Dag Hammarskjöld et le maintien de la paix de l’ONU

Lorsque Dag Hammarskjöld a été nommé Secrétaire général des Nations Unies le 7 avril 1953, une guerre totale avait lieu dans la péninsule coréenne. L'Organisation était divisée entre l'Est et l'Ouest et l'Union soviétique boycottait le Conseil de sécurité devant le refus des Nations Unies de donner au régime chinois communiste un siège au Conseil. On pouvait facilement parier que l'ONU allait être plus efficace que son prédécesseur, la Société des Nations, à empêcher qu'une nouvelle guerre mondiale ne se déclare.

L'homme qui a mené à bien cette mission était cependant convaincu du rôle des Nations Unies en tant qu'organisation internationale œuvrant à assurer le maintien de la paix et à protéger les intérêts et l'intégrité des nations moins puissantes. Il croyait aussi au pouvoir de la diplomatie. Il savait que même les conflits les plus intenses devaient trouver une solution politique et que c'était le rôle de la diplomatie internationale d'ouvrir la voie pour y parvenir.

On ne s'attend pas nécessairement à ce qu'une personne dotée d'une vision et de principes soit aussi pragmatique et créatrice. C'est pourquoi Dag Hammarskjöld, cinquante ans après sa mort, continue de fasciner et d'inspirer un grand nombre de personnes dans le monde entier. Il a réussi à combiner de manière remarquable ces qualités apparemment opposées. Son objectif ambitieux, souvent cité, de faire de l'ONU un instrument dynamique pour ses États Membres a essentiellement transformé le pragmatisme en vision car il avait compris que la pertinence de l'Organisation reposait sur sa capacité à s'adapter constamment aux nouveaux défis.

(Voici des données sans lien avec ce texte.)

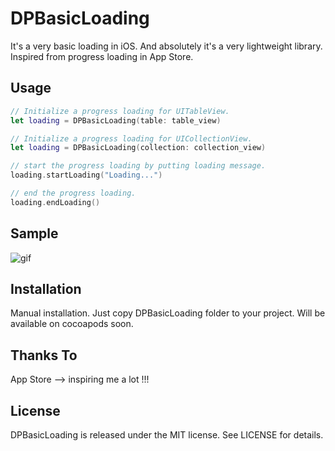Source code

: # DPBasicLoading

It's a very basic loading in iOS. And absolutely it's a very lightweight library.
Inspired from progress loading in App Store.

## Usage

``` swift
// Initialize a progress loading for UITableView.
let loading = DPBasicLoading(table: table_view)

// Initialize a progress loading for UICollectionView.
let loading = DPBasicLoading(collection: collection_view)

// start the progress loading by putting loading message.
loading.startLoading("Loading...")

// end the progress loading.
loading.endLoading()
```

## Sample

![gif](http://i.giphy.com/3o7rbUkqcG4xLKwnqo.gif)

## Installation

Manual installation. Just copy DPBasicLoading folder to your project.
Will be available on cocoapods soon.

## Thanks To

App Store --> inspiring me a lot !!!

## License

DPBasicLoading is released under the MIT license. See LICENSE for details.
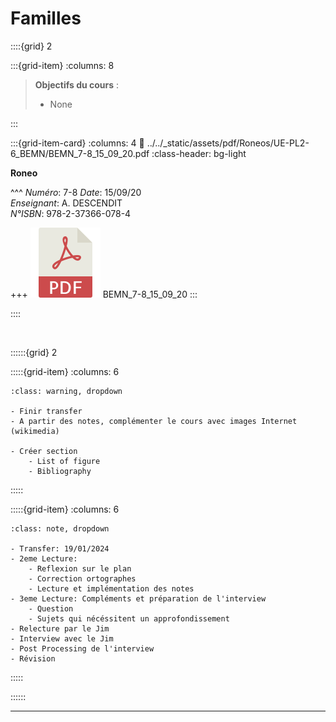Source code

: # Familles

::::{grid} 2

:::{grid-item}
:columns: 8

> **Objectifs du cours** : 
>
> - None


:::

:::{grid-item-card}
:columns: 4
:link: ../../_static/assets/pdf/Roneos/UE-PL2-6_BEMN/BEMN_7-8_15_09_20.pdf
:class-header: bg-light

**Roneo**


^^^
*Numéro*: 7-8
*Date*: 15/09/20 <br>
*Enseignant*: A. DESCENDIT <br>
*N°ISBN*: 978-2-37366-078-4 <br>

+++
![flag alt >](../../_static/Svg_icons/pdf-svgrepo-com.svg) BEMN_7-8_15_09_20
:::

::::

<br>

::::::{grid} 2

:::::{grid-item}
:columns: 6

```{admonition} A Faire
:class: warning, dropdown

- Finir transfer
- A partir des notes, complémenter le cours avec images Internet (wikimedia)

- Créer section 
    - List of figure
    - Bibliography

```

:::::

:::::{grid-item}
:columns: 6

```{admonition} Programme de révision
:class: note, dropdown

- Transfer: 19/01/2024
- 2eme Lecture:
    - Reflexion sur le plan
    - Correction ortographes
    - Lecture et implémentation des notes
- 3eme Lecture: Compléments et préparation de l'interview
    - Question
    - Sujets qui nécéssitent un approfondissement
- Relecture par le Jim
- Interview avec le Jim
- Post Processing de l'interview
- Révision

```

:::::

::::::

***

<br>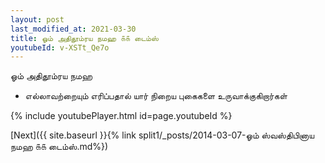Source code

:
 ```yaml
---
layout: post
last_modified_at: 2021-03-30
title: ஓம் அதிதூம்ரய நமஹ ௧௧ டைம்ஸ்
youtubeId: v-XSTt_Qe7o
---
```

 
 
 ஓம் அதிதூம்ரய நமஹ  
 
 -  எல்லாவற்றையும் எரிப்பதால் யார் நிறைய புகைகளை உருவாக்குகிறார்கள் 
 
  
 
  
 
 
 
 
 
 


{% include youtubePlayer.html id=page.youtubeId %}
 
[Next]({{ site.baseurl }}{% link  split1/_posts/2014-03-07-ஓம் ஸ்வஸ்திபினாய நமஹ ௧௧ டைம்ஸ்.md%})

Le maintien de la paix est peut-être l'exemple le plus notable de cette adaptation. Lorsque la crise de Suez a éclaté en 1956, la Charte des Nations Unies ne contenait aucune disposition relative à l'utilisation des forces de l'ONU impartiales et armées pour stabiliser les situations fragiles. Elle n'en contient toujours pas - mais elle n'a jamais empêché non plus cette possibilité. Pour Dag Hammarskjöld, cette lacune était une opportunité plutôt qu'une contrainte. Sur les suggestions du Ministre canadien des affaires étrangères, Lester Pearson, il a créé le concept de maintien de la paix en quelques jours et a établi la Force d'urgence des Nations Unies (FUNU) en quelques semaines. Le fait qu'à ce jour les principes de base de l'opération de la FUNU continuent d'être un élément central de toutes les interventions de l'ONU témoigne de la sagesse de cet homme. Alors que nous réfléchissons à l'avenir des opérations de maintien de la paix de l'ONU, nous devrions voir la FUNU comme l'exemple même du pragmatisme et de la créativité de Dag Hammarskjöld.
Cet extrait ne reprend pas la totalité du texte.